This week on Arc Reaction we’re discussing Critical Hit by Matt Miner, Jonathan Brandon Sawyer, and Doug Garbark. Critical Hit is a spin-off from Liberator, another vigilante comic by Matt Miner and Black Mask Studios. Miner’s a socially conscious writer unafraid to tackle environmentalism, substance abuse, and domestic violence in four issues–but does it work? Let’s dig in. Spoilers ahead!

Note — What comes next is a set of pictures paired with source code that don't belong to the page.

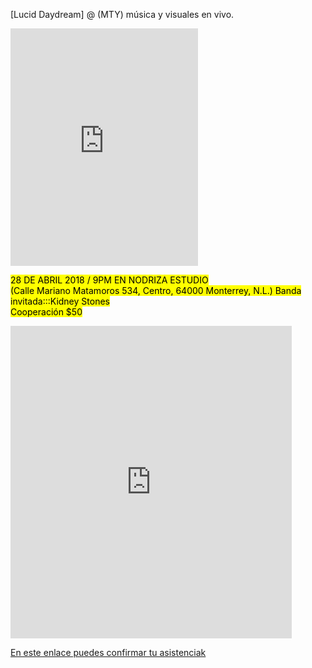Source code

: <script type="text/javascript" src="//s7.addthis.com/js/300/addthis_widget.js#pubid=ra-5ae0124d0ca2f50c"></script>

[Lucid Daydream] @ (MTY)
música y visuales en vivo.

 
<iframe src="https://open.spotify.com/embed/album/7vTqh5vR6kgd2N4YfohT3o" width="300" height="380" frameborder="0" allowtransparency="true"></iframe>

 <mark>28 DE ABRIL 2018 / 9PM EN NODRIZA ESTUDIO<br>
 (Calle Mariano Matamoros 534, Centro, 64000 Monterrey, N.L.) Banda invitada:::Kidney Stones</mark><br>
  <mark>Cooperación $50</mark>

 
 <iframe width="450" height="500" id="gmap_canvas" src="https://maps.google.com/maps?q=nodriza estudio&t=&z=13&ie=UTF8&iwloc=&output=embed" frameborder="0" scrolling="no" marginheight="0" marginwidth="0"></iframe>
<style>.mapouter{overflow:hidden;height:500px;width:600px;}.gmap_canvas {background:none!important;height:500px;width:600px;}</style>

<a href="https://www.facebook.com/events/605209719820646/">En este enlace puedes confirmar tu asistenciak</a>

<div class="addthis_inline_follow_toolbox"></div>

Right off the bat Critical Hit opens with Jeanette narrating the story of her alcoholic father. It’s a hook, and it works. Jeanette insists “dad was a nasty drunk, but underneath that? A really good person.” For Jeanette “nothing’s so black and white, you know?” The funny thing with Critical Hit is that there isn’t actually a lot of moral ambiguity. You can’t really defend the domestic violence inflicted on Sarah, our other lead character. It’s downright impossible to defend once her abuser actually kills her dog. Jeanette and Sarah team up with radical environmental activists to meddle with hunters, but that story quickly spirals out of control. The hunters are actually murderers producing snuff films in a cabin, and suddenly the “morally ambiguous” property damage is retroactively justified upon this reveal. Critical Hit isn’t subtle. It’s not gray.

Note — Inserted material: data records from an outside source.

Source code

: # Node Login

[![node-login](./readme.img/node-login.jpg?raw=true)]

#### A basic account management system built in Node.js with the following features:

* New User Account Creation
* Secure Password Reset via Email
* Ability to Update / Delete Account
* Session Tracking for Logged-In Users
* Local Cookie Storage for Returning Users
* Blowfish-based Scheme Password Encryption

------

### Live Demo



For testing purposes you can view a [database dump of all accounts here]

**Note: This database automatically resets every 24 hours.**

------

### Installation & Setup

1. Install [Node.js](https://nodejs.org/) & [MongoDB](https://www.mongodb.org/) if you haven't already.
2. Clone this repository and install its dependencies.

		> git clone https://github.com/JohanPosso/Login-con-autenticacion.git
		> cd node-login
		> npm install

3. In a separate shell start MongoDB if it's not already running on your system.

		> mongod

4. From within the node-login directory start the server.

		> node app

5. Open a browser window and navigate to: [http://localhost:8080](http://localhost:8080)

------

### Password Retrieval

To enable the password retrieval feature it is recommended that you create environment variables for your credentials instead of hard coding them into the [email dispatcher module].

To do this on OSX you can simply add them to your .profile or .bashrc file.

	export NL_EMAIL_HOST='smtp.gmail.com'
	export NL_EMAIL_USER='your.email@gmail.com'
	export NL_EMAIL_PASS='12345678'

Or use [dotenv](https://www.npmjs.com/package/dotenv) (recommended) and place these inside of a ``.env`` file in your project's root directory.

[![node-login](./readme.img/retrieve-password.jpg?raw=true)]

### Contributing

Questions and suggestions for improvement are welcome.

Further, the story tries to juggle a lot. We’re shown Jeanette’s childhood with her father, as well as her ongoing relationship with a drug addict boyfriend. Sarah is stalked and violently attacked by her own boyfriend, as previously mentioned. Then we jump to the anti-hunting expedition. And then we jump to the present where Jeanette and Sarah are imprisoned by psycho-killers. Critical Hit insists on shaking things up chronologically, which just further muddles an already busy story. Critical Hit is ambitious with it’s subject and structure, but it’s rough as a direct result.

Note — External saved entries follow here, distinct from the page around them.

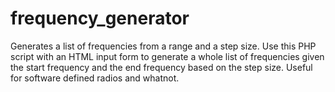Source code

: # frequency_generator
Generates a list of frequencies from a range and a step size.
Use this PHP script with an HTML input form to generate a whole list of frequencies given the start frequency and the end frequency based on the step size. Useful for software defined radios and whatnot.
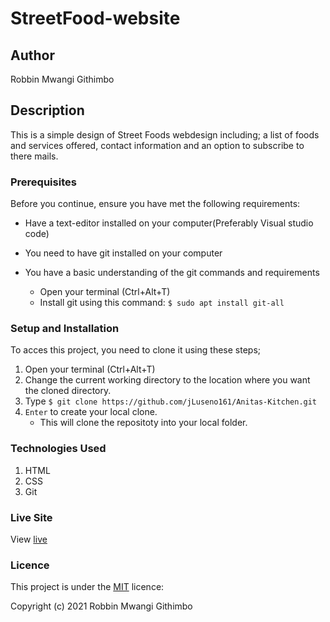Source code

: # StreetFood-website

## Author
Robbin Mwangi Githimbo

## Description
This is a simple design of Street Foods webdesign including; a list of foods and services offered, contact information and an option to subscribe to there mails.

### Prerequisites

Before you continue, ensure you have met the following requirements:

* Have a text-editor installed on your computer(Preferably Visual studio code)
* You need to have git installed on your computer
* You have a basic understanding of the git commands and requirements
    
   -  Open your terminal (Ctrl+Alt+T)
   -  Install git using this command:
        `$ sudo apt install git-all`

### Setup and Installation
To acces this project, you need to clone it using these steps;
1. Open your terminal (Ctrl+Alt+T)
2. Change the current working directory to the location where you want the cloned directory.
3. Type `$ git clone https://github.com/jLuseno161/Anitas-Kitchen.git`
4. `Enter` to create your local clone.
    * This will clone the repositoty into your local folder.

### Technologies Used
1. HTML
2. CSS
3. Git

### Live Site
View [live](https://)

### Licence
This project is under the  [MIT](LICENSE) licence:<br>

Copyright (c) 2021 Robbin Mwangi Githimbo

Luckily, Sawyer and Garbark actually do a lot to pull Critical Hit together. The art’s surprisingly fluid and sensible. The framing and layouts are always interesting. I have to praise Sawyer’s ability to make an otherwise dull room visually engaging. Garbark’s colors are just as important; they’re strong and vibrant, but never undermine the more weighty and violent scenes. Critical Hit juggles sensitive topics, and the art never fails to handle those topics respectfully.
But if you’re not in-line with some of the environmental and animal politics of Critical Hit, then this story isn’t going to change your mind. Yet it’s still bit of fun even if you’re not fully on board ideologically, and it’s a quick read at four issues. There’s a quite a bit of passion behind this book, and clearly Miner’s invested in these characters. My hope is that the next story is perhaps a little less ambitious, and a little more polished.